Today that is a productive Hadoop cluster with 1PB of storage capacity, 288 cores across 12 nodes and 6TB of RAM, as well as a productive Kafka cluster with 4 nodes, 128GB of RAM and16TB of raw capacity.
That doesn't mean the integration was seamless though, as Herbe identified: "Introducing Hadoop into an existing enterprise environment has challenges, it has to integrate with business systems, there are security requirements.” This tweet shows a more detailed map of the Hadoop path within Audi.
This data foundation then led to two proof of concepts, one from the screwdrivers being used in production facilities and one for car usage data being transmitted from control units.

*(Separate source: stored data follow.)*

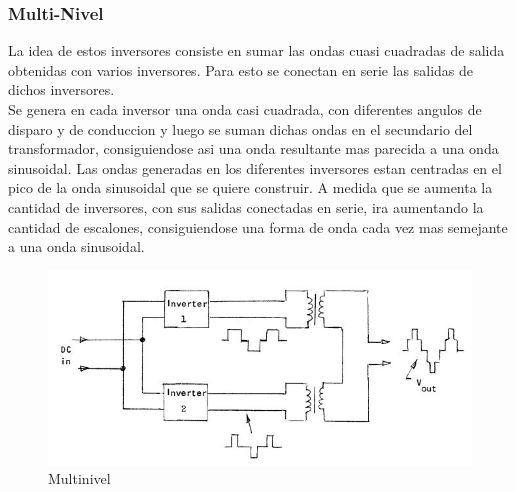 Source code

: \documentclass[11pt]{article}
\begin{document}
\subsubsection{Multi-Nivel}
La idea de estos inversores consiste en sumar las ondas cuasi cuadradas de salida obtenidas con varios inversores. Para esto se conectan en serie las salidas de dichos inversores.\\
Se genera en cada inversor una onda casi cuadrada, con diferentes angulos de disparo y de conduccion y luego se suman dichas ondas en el secundario del transformador, consiguiendose asi una onda resultante mas parecida a una onda sinusoidal.
Las ondas generadas en los diferentes inversores estan centradas en el pico de la onda sinusoidal que se quiere construir. A medida que se aumenta la cantidad de inversores, con sus salidas conectadas en serie, ira aumentando la cantidad de escalones, consiguiendose una forma de onda cada vez mas semejante a una onda sinusoidal.
\begin{figure}[htp]
\centering
\includegraphics[scale=0.70]{Multinivel.png}
\caption{Multinivel}
\label{}
\end{figure}
\end{document}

Regarding the screwdrivers: "We wanted to see if the process within the production facilities was working well or if we could predict any problems in the maintenance process up front," Graunitz said.
Then with the car data, each new Audi model now transmits around 25,000 signals over the air into a HDFS store to be analysed by staff at the company.
It then layers some BI tools like Tableau on top to give business users access to this information to make design decisions on future models.
"A lot of business departments want insights from that data, so we had to rethink data ownership and data governance to define a data domain model with clear responsibility in each domain," Graunitz explained.
"As we provide each shared service in a multi tenant environment means we need a lifecycle management for each service and strong collaboration with the projects that use this service. Of course we need defined SLAs also, like 24/7 availability and different development lifecycles."
The technology was first trialled using anonymised data from a test fleet of vehicles, before being rolled out for the automaker's latest model: the A8.
Now, Graunitz admits that cloud is the "missing piece" at Audi, saying: "Everything we presented today is built on premise or in our private cloud."
"Due to data gravity and legal requirements we need to get closer to the cars and where the data occurs so we set up a second initiative where this data is first landed in a cloud environment and to have a hybrid approach we decided to use a direct cloud connect to ingest data still to our on-premise world, because our business processes are on-premise in our headquarters."
To do this Audi turned to a HDFS connector from third party vendor Confluent to bring that data via Kafka pipelines into HDFS, with a metadata catalogue also built in the cloud as a means to locate data regardless of which store it resides in.
What the staff at Audi do with this data we don't know yet, but future models could certainly be built according to the usage data being driven from A8 control units this very second.